Within the listing below, show every line that contains the word "Static".

***** RECORDS FOR THE EXERCISE *****

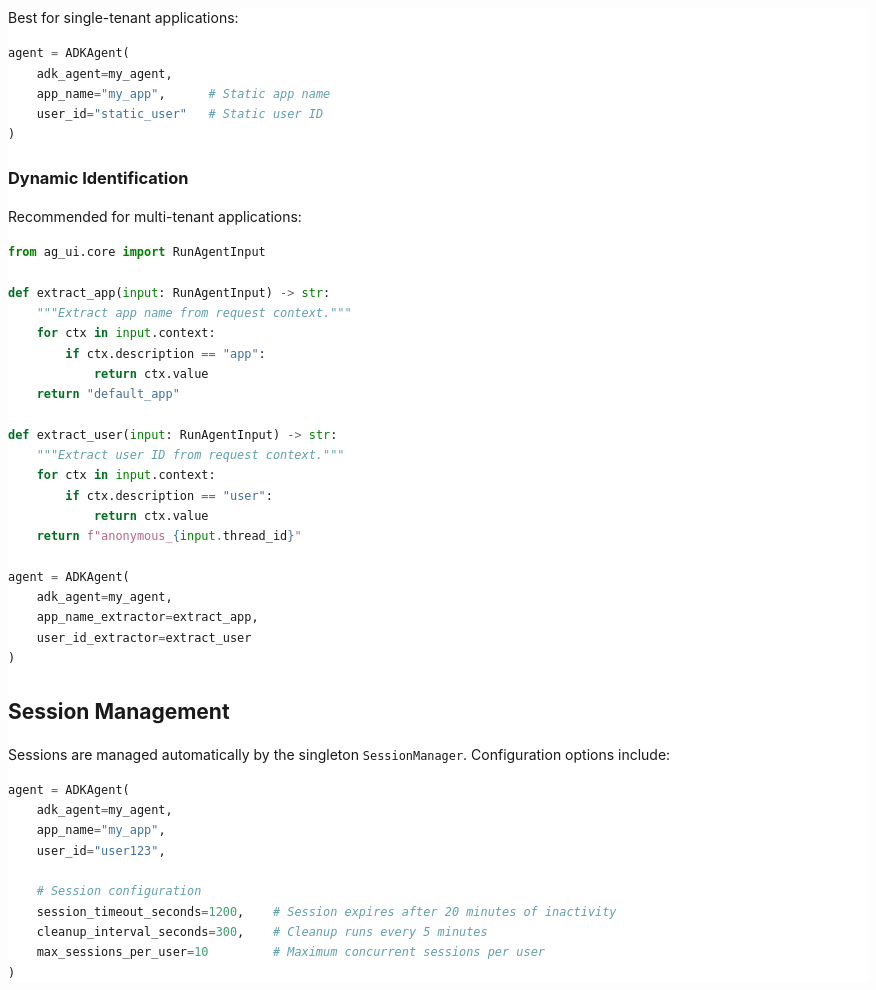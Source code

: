 Best for single-tenant applications:

```python
agent = ADKAgent(
    adk_agent=my_agent,
    app_name="my_app",      # Static app name
    user_id="static_user"   # Static user ID
)
```

### Dynamic Identification

Recommended for multi-tenant applications:

```python
from ag_ui.core import RunAgentInput

def extract_app(input: RunAgentInput) -> str:
    """Extract app name from request context."""
    for ctx in input.context:
        if ctx.description == "app":
            return ctx.value
    return "default_app"

def extract_user(input: RunAgentInput) -> str:
    """Extract user ID from request context."""
    for ctx in input.context:
        if ctx.description == "user":
            return ctx.value
    return f"anonymous_{input.thread_id}"

agent = ADKAgent(
    adk_agent=my_agent,
    app_name_extractor=extract_app,
    user_id_extractor=extract_user
)
```

## Session Management

Sessions are managed automatically by the singleton `SessionManager`. Configuration options include:

```python
agent = ADKAgent(
    adk_agent=my_agent,
    app_name="my_app",
    user_id="user123",
    
    # Session configuration
    session_timeout_seconds=1200,    # Session expires after 20 minutes of inactivity
    cleanup_interval_seconds=300,    # Cleanup runs every 5 minutes
    max_sessions_per_user=10         # Maximum concurrent sessions per user
)
```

*****

RESULT OF THE TASK:
    app_name="my_app",      # Static app name
    user_id="static_user"   # Static user ID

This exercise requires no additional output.